▸ **Your task**:
Bring together copies of the lines in the data below that contain the word "default".

Extracted data entries
==*==

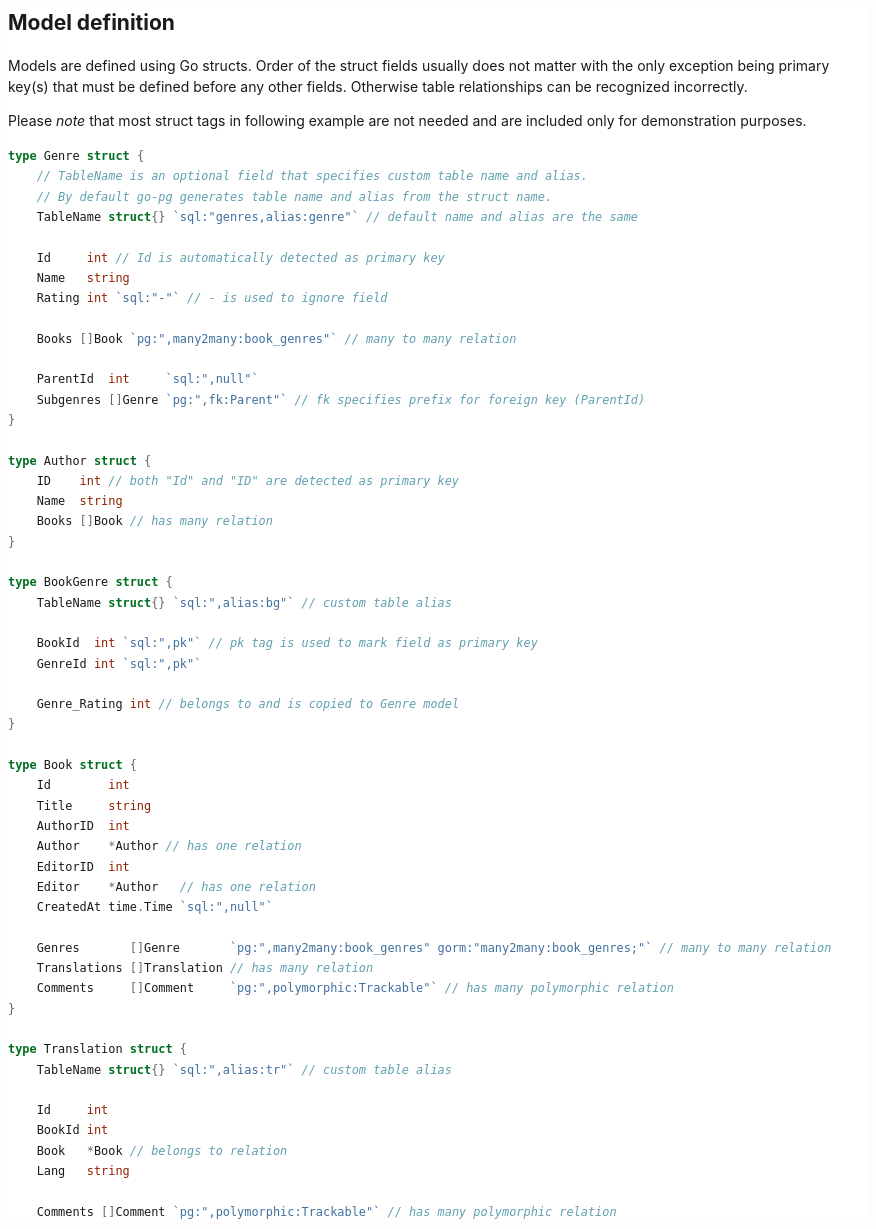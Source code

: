 ## Model definition

Models are defined using Go structs. Order of the struct fields usually does not matter with the only exception being primary key(s) that must be defined before any other fields. Otherwise table relationships can be recognized incorrectly.

Please *note* that most struct tags in following example are not needed and are included only for demonstration purposes.

```go
type Genre struct {
	// TableName is an optional field that specifies custom table name and alias.
	// By default go-pg generates table name and alias from the struct name.
	TableName struct{} `sql:"genres,alias:genre"` // default name and alias are the same

	Id     int // Id is automatically detected as primary key
	Name   string
	Rating int `sql:"-"` // - is used to ignore field

	Books []Book `pg:",many2many:book_genres"` // many to many relation

	ParentId  int     `sql:",null"`
	Subgenres []Genre `pg:",fk:Parent"` // fk specifies prefix for foreign key (ParentId)
}

type Author struct {
	ID    int // both "Id" and "ID" are detected as primary key
	Name  string
	Books []Book // has many relation
}

type BookGenre struct {
	TableName struct{} `sql:",alias:bg"` // custom table alias

	BookId  int `sql:",pk"` // pk tag is used to mark field as primary key
	GenreId int `sql:",pk"`

	Genre_Rating int // belongs to and is copied to Genre model
}

type Book struct {
	Id        int
	Title     string
	AuthorID  int
	Author    *Author // has one relation
	EditorID  int
	Editor    *Author   // has one relation
	CreatedAt time.Time `sql:",null"`

	Genres       []Genre       `pg:",many2many:book_genres" gorm:"many2many:book_genres;"` // many to many relation
	Translations []Translation // has many relation
	Comments     []Comment     `pg:",polymorphic:Trackable"` // has many polymorphic relation
}

type Translation struct {
	TableName struct{} `sql:",alias:tr"` // custom table alias

	Id     int
	BookId int
	Book   *Book // belongs to relation
	Lang   string

	Comments []Comment `pg:",polymorphic:Trackable"` // has many polymorphic relation
```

==*==

▸ **Result below**:
	// By default go-pg generates table name and alias from the struct name.
	TableName struct{} `sql:"genres,alias:genre"` // default name and alias are the same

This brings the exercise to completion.